Under development for the past few years, WebXR is a web specification for both virtual and augmented reality on the web. As is the case with many new web standards, HTTPS is required to leverage WebXR.

To get started with A-Frame, developers add a <script> tag and the <a-scene> custom element. A-Frame handles 3D boilerplate, VR setup, and default controls. Designed to be approachable to all web developers as well as VR fans, designers, artists, kids, and more, A-Frame primary works through an HTML API leveraging custom elements. A-Frame builds on top of three.js, WebXR, and WebGL. A simple A-Frame example:

    <script src=""></script>
      <a-box position="-1 0.5 -3" rotation="0 45 0" color="#4CC3D9"></a-box>
      <a-sphere position="0 1.25 -5" radius="1.25" color="#EF2D5E"></a-sphere>
      <a-cylinder position="1 0.75 -3" radius="0.5" height="1.5" color="#FFC65D"></a-cylinder>
      <a-plane position="0 0 -4" rotation="-90 0 0" width="4" height="4" color="#7BC8A4"></a-plane>
      <a-sky color="#ECECEC"></a-sky>

AFrame Example Shapes

While A-Frame uses the HTML DOM, its elements don’t touch the browser layout engine. Instead, 3D object updates occur in memory with little garbage and overhead, preserving smooth 90fps for even very complex 3D renderings. A-Frame provides a visual 3D inspector to debug and understand scenes.

A-Frame Object Inspection

A-Frame provides a series of core components, including geometries, materials, lights, animations, models, raycasters, shadows, positional audio, text, and controls for most major headsets. Beyond the included components, the A-Frame community provides hundreds of components including environment, state, particle systems, physics, multiuser, oceans, teleportation, super hands, and augmented reality.

A-Frame Game Example

The A-Frame community provides a wide variety of examples that are available as interactive demos on Glitch. For example, the a-frame-registry shows how to access a physics system and ocean particles.

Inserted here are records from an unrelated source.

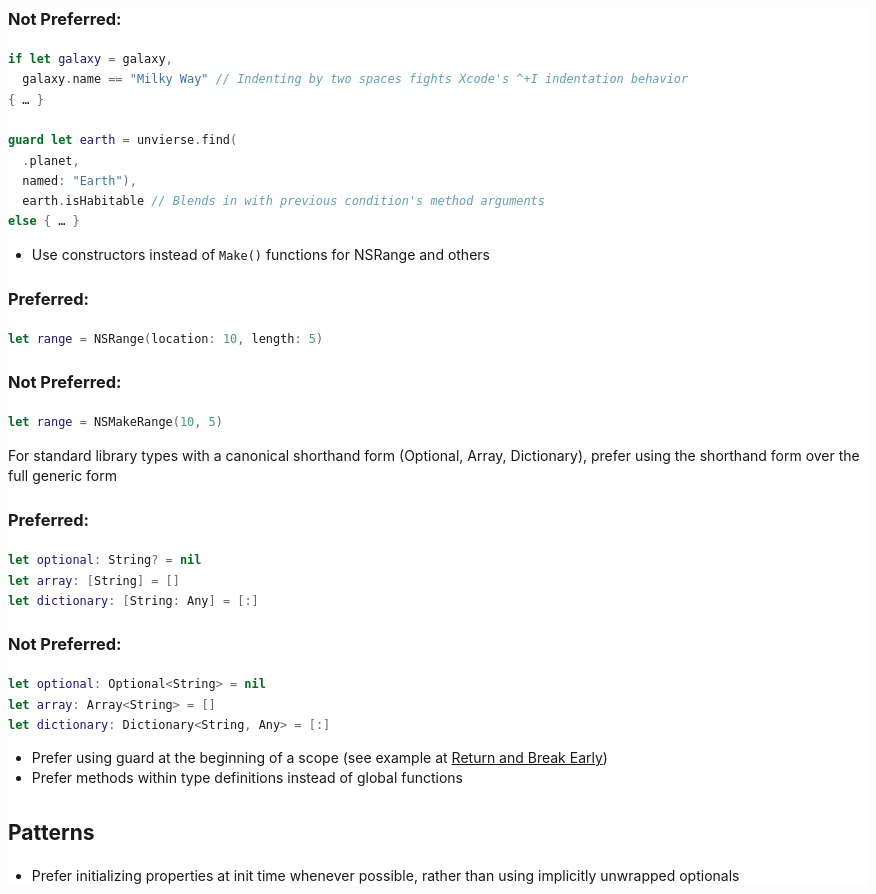 ### Not Preferred:

```swift
if let galaxy = galaxy,
  galaxy.name == "Milky Way" // Indenting by two spaces fights Xcode's ^+I indentation behavior
{ … }

guard let earth = unvierse.find(
  .planet,
  named: "Earth"),
  earth.isHabitable // Blends in with previous condition's method arguments
else { … }
```

* Use constructors instead of  `Make()` functions for NSRange and others

### Preferred:

```swift
let range = NSRange(location: 10, length: 5)
```

### Not Preferred:

```swift
let range = NSMakeRange(10, 5)
```

For standard library types with a canonical shorthand form (Optional, Array, Dictionary), prefer using the shorthand form over the full generic form

### Preferred:

```swift
let optional: String? = nil
let array: [String] = []
let dictionary: [String: Any] = [:]
```

### Not Preferred:

```swift
let optional: Optional<String> = nil
let array: Array<String> = []
let dictionary: Dictionary<String, Any> = [:]
```

* Prefer using guard at the beginning of a scope (see example at [Return and Break Early](#return-and-break-early))
* Prefer methods within type definitions instead of global functions

## Patterns

* Prefer initializing properties at init time whenever possible, rather than using implicitly unwrapped optionals
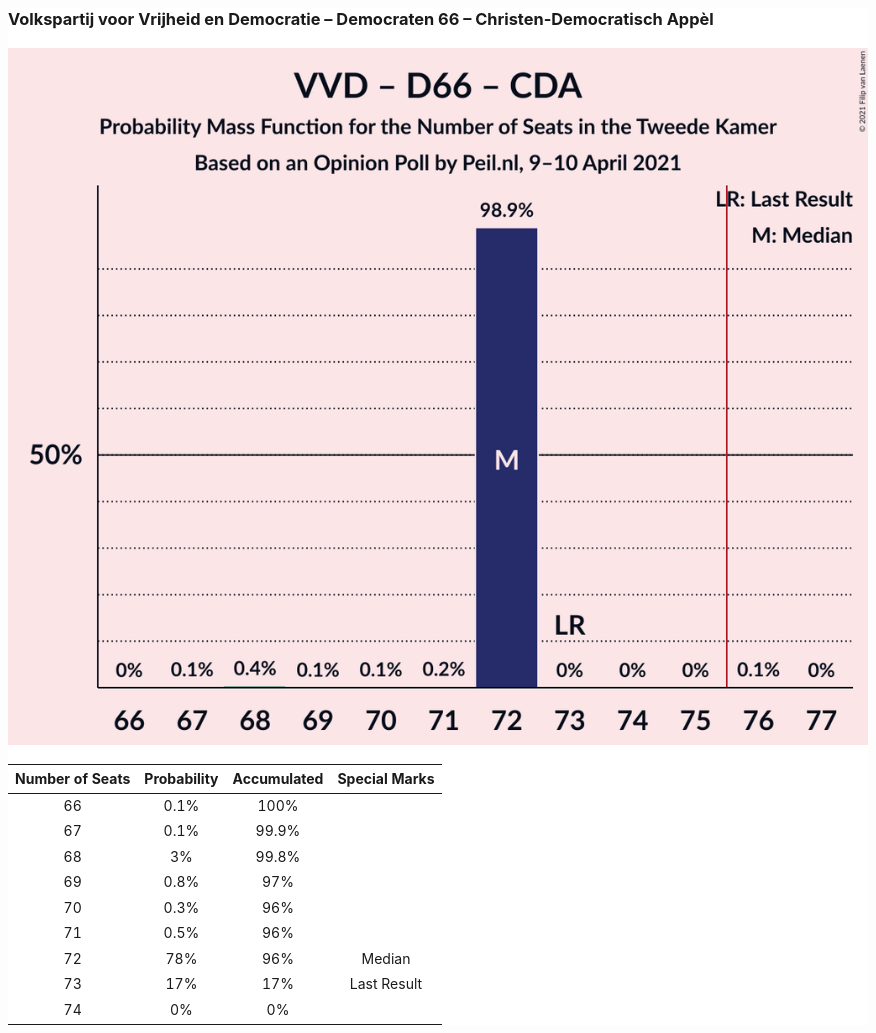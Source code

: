 ### Volkspartij voor Vrijheid en Democratie – Democraten 66 – Christen-Democratisch Appèl

![Graph with seats probability mass function not yet produced](2021-04-10-Peilnl-coalitions-seats-pmf-vvd–d66–cda.png "Seats Probability Mass Function")

| Number of Seats | Probability | Accumulated | Special Marks |
|:---------------:|:-----------:|:-----------:|:-------------:|
| 66 | 0.1% | 100% |  |
| 67 | 0.1% | 99.9% |  |
| 68 | 3% | 99.8% |  |
| 69 | 0.8% | 97% |  |
| 70 | 0.3% | 96% |  |
| 71 | 0.5% | 96% |  |
| 72 | 78% | 96% | Median |
| 73 | 17% | 17% | Last Result |
| 74 | 0% | 0% |  |
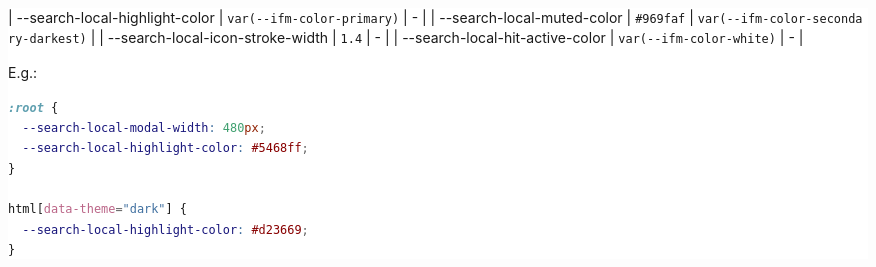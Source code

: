 | --search-local-highlight-color   | `var(--ifm-color-primary)`                                             | -                                                       |
| --search-local-muted-color       | `#969faf`                                                              | `var(--ifm-color-secondary-darkest)`                    |
| --search-local-icon-stroke-width | `1.4`                                                                  | -                                                       |
| --search-local-hit-active-color  | `var(--ifm-color-white)`                                               | -                                                       |

E.g.:

```css
:root {
  --search-local-modal-width: 480px;
  --search-local-highlight-color: #5468ff;
}

html[data-theme="dark"] {
  --search-local-highlight-color: #d23669;
}
```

AFrame Ocean Physics example

A-Frame is a three.js framework with an entity-component-system (ECS) architecture, a common pattern in 3D and game development. A-Frame follows the composition over inheritance and hierarchy principle. The A-Frame team describes the benefits of ECS:

  • Greater flexibility when defining objects by mixing and matching reusable parts.
  • Eliminates the problems of long inheritance chains with complex interwoven functionality.
  • Promotes clean design via decoupling, encapsulation, modularization, reusability.
  • Most scalable way to build a VR application in terms of complexity.
  • Proven architecture for 3D and VR development.
  • Allows for extending new features (possibly sharing them as community components).

A-Frame is open source software and is available under the MIT license. Started by the Mozilla VR team in 2015, A-Frame is now maintained by developers from Supermedium and Google. Microsoft, Oculus, Samsung, and more than 300 others have also made contributions to A-Frame. Contributions are welcome and should follow the A-Frame contribution guidelines.